Wie frei erfundenen Geschichten zu Journalistenpreisen führen

Solche Phänomene sind auch aus der modernen Wissenschaft bekannt. Vereinfacht: Es werden Fakten verdreht und Erkenntnisse weggelassen, um sie der vorher festgelegten Theorie anzupassen.

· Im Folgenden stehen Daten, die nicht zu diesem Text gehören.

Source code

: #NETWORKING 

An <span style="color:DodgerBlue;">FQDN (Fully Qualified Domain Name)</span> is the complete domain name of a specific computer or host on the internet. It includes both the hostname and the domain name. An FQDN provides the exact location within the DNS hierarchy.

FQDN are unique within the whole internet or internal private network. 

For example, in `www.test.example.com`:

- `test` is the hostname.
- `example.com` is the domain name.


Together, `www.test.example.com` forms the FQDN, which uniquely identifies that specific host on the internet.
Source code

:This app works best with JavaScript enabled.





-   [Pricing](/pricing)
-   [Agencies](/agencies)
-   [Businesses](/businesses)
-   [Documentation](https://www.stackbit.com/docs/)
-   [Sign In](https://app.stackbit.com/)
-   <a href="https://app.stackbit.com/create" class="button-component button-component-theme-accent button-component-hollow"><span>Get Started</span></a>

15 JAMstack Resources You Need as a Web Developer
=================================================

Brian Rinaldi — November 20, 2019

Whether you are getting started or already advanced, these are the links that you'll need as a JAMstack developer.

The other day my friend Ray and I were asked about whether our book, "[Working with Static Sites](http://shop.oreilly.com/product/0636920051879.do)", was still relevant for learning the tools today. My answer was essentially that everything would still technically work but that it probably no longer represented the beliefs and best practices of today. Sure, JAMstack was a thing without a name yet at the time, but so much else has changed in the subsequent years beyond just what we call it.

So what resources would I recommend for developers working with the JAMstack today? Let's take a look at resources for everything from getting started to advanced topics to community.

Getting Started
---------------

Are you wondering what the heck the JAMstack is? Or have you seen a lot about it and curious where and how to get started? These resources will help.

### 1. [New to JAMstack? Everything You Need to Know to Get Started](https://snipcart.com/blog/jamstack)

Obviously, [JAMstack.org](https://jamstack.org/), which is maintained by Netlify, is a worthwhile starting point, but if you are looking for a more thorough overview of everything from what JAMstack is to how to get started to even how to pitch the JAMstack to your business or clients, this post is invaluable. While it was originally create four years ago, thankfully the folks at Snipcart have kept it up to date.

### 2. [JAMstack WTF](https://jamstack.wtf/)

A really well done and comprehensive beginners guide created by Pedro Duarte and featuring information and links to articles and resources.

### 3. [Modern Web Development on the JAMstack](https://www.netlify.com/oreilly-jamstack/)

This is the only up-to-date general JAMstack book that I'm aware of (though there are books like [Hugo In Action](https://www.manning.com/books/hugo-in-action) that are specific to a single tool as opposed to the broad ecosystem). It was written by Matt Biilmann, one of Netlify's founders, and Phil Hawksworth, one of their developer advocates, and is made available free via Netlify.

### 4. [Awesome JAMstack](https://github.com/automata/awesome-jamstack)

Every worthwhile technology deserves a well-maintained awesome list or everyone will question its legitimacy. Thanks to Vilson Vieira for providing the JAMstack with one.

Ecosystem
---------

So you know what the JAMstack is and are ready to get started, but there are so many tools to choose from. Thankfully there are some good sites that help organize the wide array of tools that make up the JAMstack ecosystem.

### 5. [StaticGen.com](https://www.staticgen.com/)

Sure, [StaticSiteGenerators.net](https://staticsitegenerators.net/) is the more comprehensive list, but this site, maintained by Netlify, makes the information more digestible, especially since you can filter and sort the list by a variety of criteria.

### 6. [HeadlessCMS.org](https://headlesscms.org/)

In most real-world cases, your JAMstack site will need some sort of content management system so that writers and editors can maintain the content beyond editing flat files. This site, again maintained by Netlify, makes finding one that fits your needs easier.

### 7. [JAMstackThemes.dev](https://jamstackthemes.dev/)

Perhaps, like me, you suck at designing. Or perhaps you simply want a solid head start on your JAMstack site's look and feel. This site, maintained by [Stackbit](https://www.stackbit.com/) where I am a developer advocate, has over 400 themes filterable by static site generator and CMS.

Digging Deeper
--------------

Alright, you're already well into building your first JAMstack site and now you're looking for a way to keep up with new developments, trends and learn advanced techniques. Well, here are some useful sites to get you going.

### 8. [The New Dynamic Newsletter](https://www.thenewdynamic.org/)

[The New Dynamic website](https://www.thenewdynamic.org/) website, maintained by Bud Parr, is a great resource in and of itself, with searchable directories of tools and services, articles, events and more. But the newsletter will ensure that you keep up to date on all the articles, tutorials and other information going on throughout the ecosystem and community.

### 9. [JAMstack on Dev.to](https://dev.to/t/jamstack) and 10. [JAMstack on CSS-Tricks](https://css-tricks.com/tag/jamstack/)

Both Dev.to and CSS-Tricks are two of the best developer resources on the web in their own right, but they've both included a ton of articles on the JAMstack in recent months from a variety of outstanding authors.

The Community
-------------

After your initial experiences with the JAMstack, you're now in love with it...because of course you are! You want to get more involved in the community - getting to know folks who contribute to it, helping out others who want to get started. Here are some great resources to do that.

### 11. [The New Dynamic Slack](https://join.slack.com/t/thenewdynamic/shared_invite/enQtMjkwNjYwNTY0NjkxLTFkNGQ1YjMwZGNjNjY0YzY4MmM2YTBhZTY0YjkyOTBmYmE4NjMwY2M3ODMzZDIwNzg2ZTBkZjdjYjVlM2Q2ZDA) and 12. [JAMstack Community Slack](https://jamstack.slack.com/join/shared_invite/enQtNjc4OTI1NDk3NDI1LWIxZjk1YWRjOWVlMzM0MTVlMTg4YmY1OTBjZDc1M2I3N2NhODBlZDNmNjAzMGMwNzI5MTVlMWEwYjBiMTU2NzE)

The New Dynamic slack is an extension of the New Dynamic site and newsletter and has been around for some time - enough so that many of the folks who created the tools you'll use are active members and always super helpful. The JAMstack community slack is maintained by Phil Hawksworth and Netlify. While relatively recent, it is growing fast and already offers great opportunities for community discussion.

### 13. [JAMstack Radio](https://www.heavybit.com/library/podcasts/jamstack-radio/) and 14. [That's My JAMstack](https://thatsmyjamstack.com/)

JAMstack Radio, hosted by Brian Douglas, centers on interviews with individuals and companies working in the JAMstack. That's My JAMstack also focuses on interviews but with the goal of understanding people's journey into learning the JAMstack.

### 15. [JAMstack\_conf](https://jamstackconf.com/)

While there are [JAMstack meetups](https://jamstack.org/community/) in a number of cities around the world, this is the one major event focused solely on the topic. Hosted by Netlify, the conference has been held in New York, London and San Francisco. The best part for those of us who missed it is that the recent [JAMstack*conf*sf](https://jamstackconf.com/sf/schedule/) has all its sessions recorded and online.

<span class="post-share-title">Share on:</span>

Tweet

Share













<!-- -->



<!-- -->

Gebührengelder: Wie Filterblasen von Sendeleitungen eine neue Realität erschaffen wollen

Immerhin legen solche Art von „Dokumentationen“ eine andere Form der „Wahrheit“ offen: Durch Mangel an Austausch mit der übrigen Bevölkerung und die üppig fließende Gebührengeldern hat diese selbst-erschaffene Filterblase eine ganz eigene „Sichtweise auf die Welt“ entwickelt: Die Reportagen spiegeln wohl eher die geistige Einfältigkeit der Sendeleitungen wider, was gewiss auch eine Form der unfreiwilligen „Wahrheit“ sein kann.